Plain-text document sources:
----------
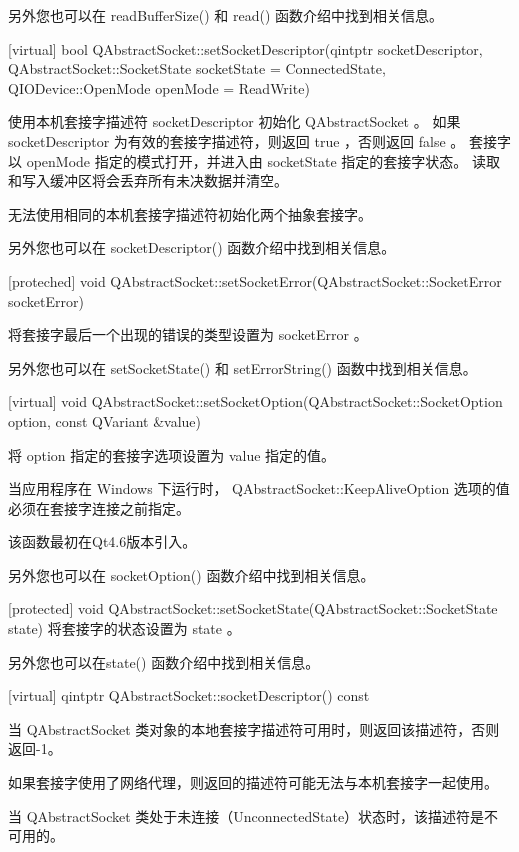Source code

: 另外您也可以在 readBufferSize() 和 read() 函数介绍中找到相关信息。

[virtual] bool QAbstractSocket::setSocketDescriptor(qintptr
socketDescriptor, QAbstractSocket::SocketState socketState =
ConnectedState, QIODevice::OpenMode openMode = ReadWrite)

使用本机套接字描述符 socketDescriptor 初始化 QAbstractSocket 。 如果 socketDescriptor 为有效的套接字描述符，则返回 true ，否则返回 false 。 套接字以 openMode 指定的模式打开，并进入由 socketState 指定的套接字状态。 读取和写入缓冲区将会丢弃所有未决数据并清空。

\begin{notice}
 无法使用相同的本机套接字描述符初始化两个抽象套接字。
\end{notice}

另外您也可以在 socketDescriptor() 函数介绍中找到相关信息。

[proteched] void
QAbstractSocket::setSocketError(QAbstractSocket::SocketError
socketError)

将套接字最后一个出现的错误的类型设置为 socketError 。

另外您也可以在 setSocketState() 和 setErrorString() 函数中找到相关信息。

[virtual] void
QAbstractSocket::setSocketOption(QAbstractSocket::SocketOption option,
const QVariant \&value)

将 option 指定的套接字选项设置为 value 指定的值。

\begin{notice}
当应用程序在 Windows 下运行时， QAbstractSocket::KeepAliveOption 选项的值必须在套接字连接之前指定。
\end{notice}

该函数最初在Qt4.6版本引入。

另外您也可以在 socketOption() 函数介绍中找到相关信息。

[protected] void QAbstractSocket::setSocketState(QAbstractSocket::SocketState state)
将套接字的状态设置为 state 。

另外您也可以在state() 函数介绍中找到相关信息。

[virtual] qintptr QAbstractSocket::socketDescriptor() const

当 QAbstractSocket 类对象的本地套接字描述符可用时，则返回该描述符，否则返回-1。

如果套接字使用了网络代理，则返回的描述符可能无法与本机套接字一起使用。

当 QAbstractSocket 类处于未连接（UnconnectedState）状态时，该描述符是不可用的。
----------
WHAT YOU HAVE TO DO
Wherever the string "void" appears in the entries above, list that line.

YOUR RESPONSE
[proteched] void
[virtual] void
[protected] void QAbstractSocket::setSocketState(QAbstractSocket::SocketState state)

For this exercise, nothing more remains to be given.